One of the commonest presumptions is that we know how we would have behaved in history. The fallacy comes, of course, from the fact that we know how history went. That is one reason why it is so salutary to be reminded what even the clearest events were like for people going through them. Such a reminder comes from reading A Confidential Matter: The letters of Richard Strauss and Stefan Zweig, 1931-1935 published by the University of California Press in 1977.

Strauss had been searching for a new librettist since the death of Hugo von Hofmannsthal, with whom he had created such masterpieces as Elektra, Die Frau ohne Schatten and Der Rosenkavalier. In most ways Zweig was the perfect successor. Like Hofmannsthal he was steeped in music, poetry and drama; he and Strauss already admired each other’s work. After some respectful early exchanges they agreed to work together on an adaptation of Ben Jonson’s play The Silent Woman, set in the household of Sir John Morosus.

What takes the correspondence beyond simply musical interest is the fact that between the start of their exchanges and the first performances of Die schweigsame Frau, events in Germany interposed themselves.
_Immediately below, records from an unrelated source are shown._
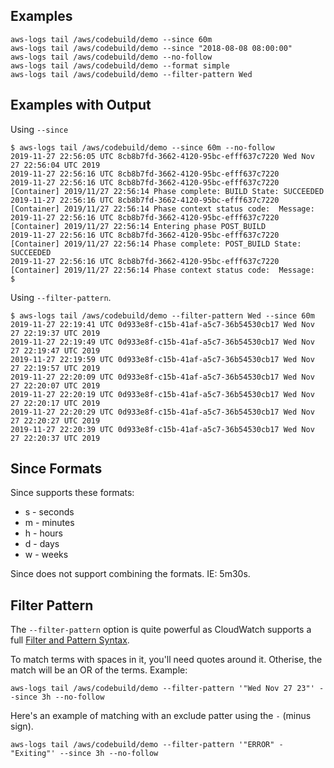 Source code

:## Examples

    aws-logs tail /aws/codebuild/demo --since 60m
    aws-logs tail /aws/codebuild/demo --since "2018-08-08 08:00:00"
    aws-logs tail /aws/codebuild/demo --no-follow
    aws-logs tail /aws/codebuild/demo --format simple
    aws-logs tail /aws/codebuild/demo --filter-pattern Wed

## Examples with Output

Using `--since`

    $ aws-logs tail /aws/codebuild/demo --since 60m --no-follow
    2019-11-27 22:56:05 UTC 8cb8b7fd-3662-4120-95bc-efff637c7220 Wed Nov 27 22:56:04 UTC 2019
    2019-11-27 22:56:16 UTC 8cb8b7fd-3662-4120-95bc-efff637c7220
    2019-11-27 22:56:16 UTC 8cb8b7fd-3662-4120-95bc-efff637c7220 [Container] 2019/11/27 22:56:14 Phase complete: BUILD State: SUCCEEDED
    2019-11-27 22:56:16 UTC 8cb8b7fd-3662-4120-95bc-efff637c7220 [Container] 2019/11/27 22:56:14 Phase context status code:  Message:
    2019-11-27 22:56:16 UTC 8cb8b7fd-3662-4120-95bc-efff637c7220 [Container] 2019/11/27 22:56:14 Entering phase POST_BUILD
    2019-11-27 22:56:16 UTC 8cb8b7fd-3662-4120-95bc-efff637c7220 [Container] 2019/11/27 22:56:14 Phase complete: POST_BUILD State: SUCCEEDED
    2019-11-27 22:56:16 UTC 8cb8b7fd-3662-4120-95bc-efff637c7220 [Container] 2019/11/27 22:56:14 Phase context status code:  Message:
    $

Using `--filter-pattern`.

    $ aws-logs tail /aws/codebuild/demo --filter-pattern Wed --since 60m
    2019-11-27 22:19:41 UTC 0d933e8f-c15b-41af-a5c7-36b54530cb17 Wed Nov 27 22:19:37 UTC 2019
    2019-11-27 22:19:49 UTC 0d933e8f-c15b-41af-a5c7-36b54530cb17 Wed Nov 27 22:19:47 UTC 2019
    2019-11-27 22:19:59 UTC 0d933e8f-c15b-41af-a5c7-36b54530cb17 Wed Nov 27 22:19:57 UTC 2019
    2019-11-27 22:20:09 UTC 0d933e8f-c15b-41af-a5c7-36b54530cb17 Wed Nov 27 22:20:07 UTC 2019
    2019-11-27 22:20:19 UTC 0d933e8f-c15b-41af-a5c7-36b54530cb17 Wed Nov 27 22:20:17 UTC 2019
    2019-11-27 22:20:29 UTC 0d933e8f-c15b-41af-a5c7-36b54530cb17 Wed Nov 27 22:20:27 UTC 2019
    2019-11-27 22:20:39 UTC 0d933e8f-c15b-41af-a5c7-36b54530cb17 Wed Nov 27 22:20:37 UTC 2019

## Since Formats

Since supports these formats:

* s - seconds
* m - minutes
* h - hours
* d - days
* w - weeks

Since does not support combining the formats. IE: 5m30s.

## Filter Pattern

The `--filter-pattern` option is quite powerful as CloudWatch supports a full
[Filter and Pattern Syntax](https://docs.aws.amazon.com/AmazonCloudWatch/latest/logs/FilterAndPatternSyntax.html).

To match terms with spaces in it, you'll need quotes around it. Otherise, the match will be an OR of the terms. Example:

    aws-logs tail /aws/codebuild/demo --filter-pattern '"Wed Nov 27 23"' --since 3h --no-follow

Here's an example of matching with an exclude patter using the `-` (minus sign).

    aws-logs tail /aws/codebuild/demo --filter-pattern '"ERROR" - "Exiting"' --since 3h --no-follow
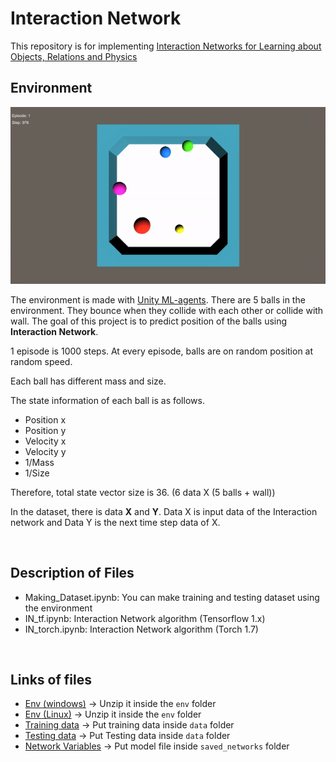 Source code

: # Interaction Network

This repository is for implementing [Interaction Networks for Learning about Objects, Relations and Physics](https://arxiv.org/abs/1612.00222)



## Environment

![Env](./Image/Env.gif)



The environment is made with [Unity ML-agents](https://unity3d.com/machine-learning). There are 5 balls in the environment. They bounce when they collide with each other or collide with wall. The goal of this project is to predict position of the balls using **Interaction Network**. 

1 episode is 1000 steps. At every episode, balls are on random position at random speed. 

Each ball has different mass and size. 

The state information of each ball is as follows. 

- Position x
- Position y
- Velocity x
- Velocity y
- 1/Mass
- 1/Size

Therefore, total state vector size is 36. (6 data X (5 balls + wall))



In the dataset, there is data **X** and **Y**. Data X is input data of the Interaction network and Data Y is the next time step data of X. 

<br>

## Description of Files

- Making_Dataset.ipynb: You can make training and testing dataset using the environment
- IN_tf.ipynb: Interaction Network algorithm (Tensorflow 1.x)
- IN_torch.ipynb: Interaction Network algorithm (Torch 1.7)

<br>

## Links of files 

- [Env (windows)](https://www.dropbox.com/s/yg1j4f8k2iilub3/env.zip?dl=0) -> Unzip it inside the `env` folder
- [Env (Linux)](https://www.dropbox.com/s/6r96wkdd0y78br1/env_linux.zip?dl=0) -> Unzip it inside the `env` folder
- [Training data](https://www.dropbox.com/s/gu4kjfnhjdhfvpl/Training_dataset.mat?dl=0) -> Put training data inside `data` folder
- [Testing data](https://www.dropbox.com/s/zkxnwze42qzcl12/Testing_dataset.mat?dl=0) -> Put Testing data inside `data` folder
- [Network Variables](https://www.dropbox.com/s/964co0c52f01gj4/model.zip?dl=0) -> Put model file inside `saved_networks` folder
But it is the differences between their attitudes and the morally complicated (not to say compromised) responses of Strauss that make the correspondence so absorbing and horrifying.

For example, in January 1934 Strauss tells Zweig he has completed the first act of their opera, with 140 pages of the score done: “Although my appointment as Reich Music Chamber President produces a lot of extra work, I believe I should not refuse this task because the goodwill of the new German government in promoting music and theatre can really produce a lot of good; and I have, in fact, been able to accomplish some fruitful things and prevent some misfortune.” 

By this stage, Zweig’s books have been burned, he has been publicly insulted by his German publisher and has heeded the warning of his friend, Joseph Roth: “One has to flee a burning house.” With Strauss, however, he maintains a façade.

In February Zweig tells Strauss he is searching for a German adaptation of the plays of Goldoni and believes London is the place to find it: “In Vienna an artillery barrage blared into the beautiful days; it was revolting to awake to the horrible reality after experiencing the philharmonic orchestra with Backhaus as Beethoven soloist.” Zweig’s next letters come from Portland Place.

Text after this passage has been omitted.